(Dataset entries)
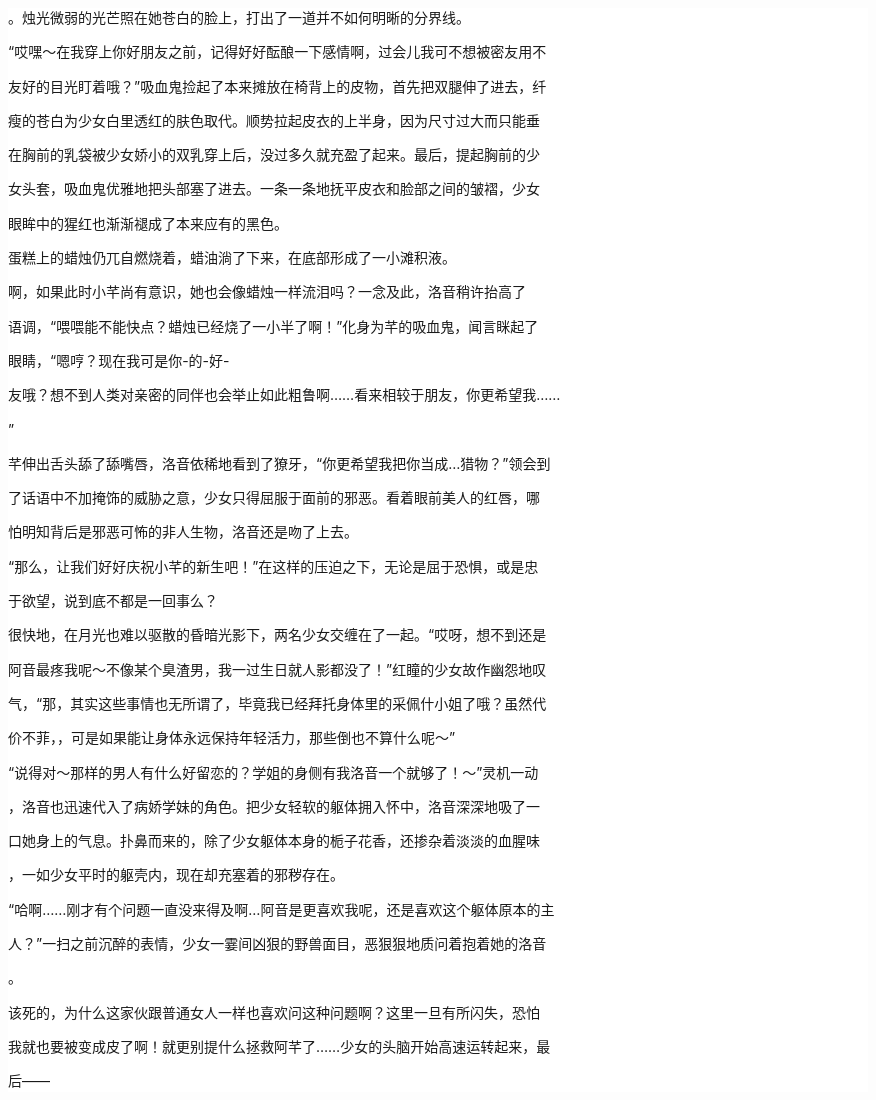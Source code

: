 。烛光微弱的光芒照在她苍白的脸上，打出了一道并不如何明晰的分界线。

“哎嘿～在我穿上你好朋友之前，记得好好酝酿一下感情啊，过会儿我可不想被密友用不

友好的目光盯着哦？”吸血鬼捡起了本来摊放在椅背上的皮物，首先把双腿伸了进去，纤

瘦的苍白为少女白里透红的肤色取代。顺势拉起皮衣的上半身，因为尺寸过大而只能垂

在胸前的乳袋被少女娇小的双乳穿上后，没过多久就充盈了起来。最后，提起胸前的少

女头套，吸血鬼优雅地把头部塞了进去。一条一条地抚平皮衣和脸部之间的皱褶，少女

眼眸中的猩红也渐渐褪成了本来应有的黑色。

蛋糕上的蜡烛仍兀自燃烧着，蜡油淌了下来，在底部形成了一小滩积液。



啊，如果此时小芊尚有意识，她也会像蜡烛一样流泪吗？一念及此，洛音稍许抬高了

语调，“喂喂能不能快点？蜡烛已经烧了一小半了啊！”化身为芊的吸血鬼，闻言眯起了

眼睛，“嗯哼？现在我可是你-的-好-

友哦？想不到人类对亲密的同伴也会举止如此粗鲁啊……看来相较于朋友，你更希望我……

”

芊伸出舌头舔了舔嘴唇，洛音依稀地看到了獠牙，“你更希望我把你当成…猎物？”领会到

了话语中不加掩饰的威胁之意，少女只得屈服于面前的邪恶。看着眼前美人的红唇，哪

怕明知背后是邪恶可怖的非人生物，洛音还是吻了上去。

“那么，让我们好好庆祝小芊的新生吧！”在这样的压迫之下，无论是屈于恐惧，或是忠

于欲望，说到底不都是一回事么？

很快地，在月光也难以驱散的昏暗光影下，两名少女交缠在了一起。“哎呀，想不到还是

阿音最疼我呢～不像某个臭渣男，我一过生日就人影都没了！”红瞳的少女故作幽怨地叹

气，“那，其实这些事情也无所谓了，毕竟我已经拜托身体里的采佩什小姐了哦？虽然代

价不菲，，可是如果能让身体永远保持年轻活力，那些倒也不算什么呢～”

“说得对～那样的男人有什么好留恋的？学姐的身侧有我洛音一个就够了！～”灵机一动

，洛音也迅速代入了病娇学妹的角色。把少女轻软的躯体拥入怀中，洛音深深地吸了一

口她身上的气息。扑鼻而来的，除了少女躯体本身的栀子花香，还掺杂着淡淡的血腥味

，一如少女平时的躯壳内，现在却充塞着的邪秽存在。

“哈啊……刚才有个问题一直没来得及啊…阿音是更喜欢我呢，还是喜欢这个躯体原本的主

人？”一扫之前沉醉的表情，少女一霎间凶狠的野兽面目，恶狠狠地质问着抱着她的洛音

。

该死的，为什么这家伙跟普通女人一样也喜欢问这种问题啊？这里一旦有所闪失，恐怕

我就也要被变成皮了啊！就更别提什么拯救阿芊了……少女的头脑开始高速运转起来，最

后——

▸ **Assigned task**:
Give the entries above again, exactly as written and free of images.

▸ **Reply to the task**:
Source code

: 。烛光微弱的光芒照在她苍白的脸上，打出了一道并不如何明晰的分界线。

“哎嘿～在我穿上你好朋友之前，记得好好酝酿一下感情啊，过会儿我可不想被密友用不

友好的目光盯着哦？”吸血鬼捡起了本来摊放在椅背上的皮物，首先把双腿伸了进去，纤

瘦的苍白为少女白里透红的肤色取代。顺势拉起皮衣的上半身，因为尺寸过大而只能垂

在胸前的乳袋被少女娇小的双乳穿上后，没过多久就充盈了起来。最后，提起胸前的少

女头套，吸血鬼优雅地把头部塞了进去。一条一条地抚平皮衣和脸部之间的皱褶，少女

眼眸中的猩红也渐渐褪成了本来应有的黑色。

蛋糕上的蜡烛仍兀自燃烧着，蜡油淌了下来，在底部形成了一小滩积液。



啊，如果此时小芊尚有意识，她也会像蜡烛一样流泪吗？一念及此，洛音稍许抬高了

语调，“喂喂能不能快点？蜡烛已经烧了一小半了啊！”化身为芊的吸血鬼，闻言眯起了

眼睛，“嗯哼？现在我可是你-的-好-

友哦？想不到人类对亲密的同伴也会举止如此粗鲁啊……看来相较于朋友，你更希望我……

”

芊伸出舌头舔了舔嘴唇，洛音依稀地看到了獠牙，“你更希望我把你当成…猎物？”领会到

了话语中不加掩饰的威胁之意，少女只得屈服于面前的邪恶。看着眼前美人的红唇，哪

怕明知背后是邪恶可怖的非人生物，洛音还是吻了上去。

“那么，让我们好好庆祝小芊的新生吧！”在这样的压迫之下，无论是屈于恐惧，或是忠

于欲望，说到底不都是一回事么？

很快地，在月光也难以驱散的昏暗光影下，两名少女交缠在了一起。“哎呀，想不到还是

阿音最疼我呢～不像某个臭渣男，我一过生日就人影都没了！”红瞳的少女故作幽怨地叹

气，“那，其实这些事情也无所谓了，毕竟我已经拜托身体里的采佩什小姐了哦？虽然代

价不菲，，可是如果能让身体永远保持年轻活力，那些倒也不算什么呢～”

“说得对～那样的男人有什么好留恋的？学姐的身侧有我洛音一个就够了！～”灵机一动

，洛音也迅速代入了病娇学妹的角色。把少女轻软的躯体拥入怀中，洛音深深地吸了一

口她身上的气息。扑鼻而来的，除了少女躯体本身的栀子花香，还掺杂着淡淡的血腥味

，一如少女平时的躯壳内，现在却充塞着的邪秽存在。

“哈啊……刚才有个问题一直没来得及啊…阿音是更喜欢我呢，还是喜欢这个躯体原本的主

人？”一扫之前沉醉的表情，少女一霎间凶狠的野兽面目，恶狠狠地质问着抱着她的洛音

。

该死的，为什么这家伙跟普通女人一样也喜欢问这种问题啊？这里一旦有所闪失，恐怕

我就也要被变成皮了啊！就更别提什么拯救阿芊了……少女的头脑开始高速运转起来，最

后——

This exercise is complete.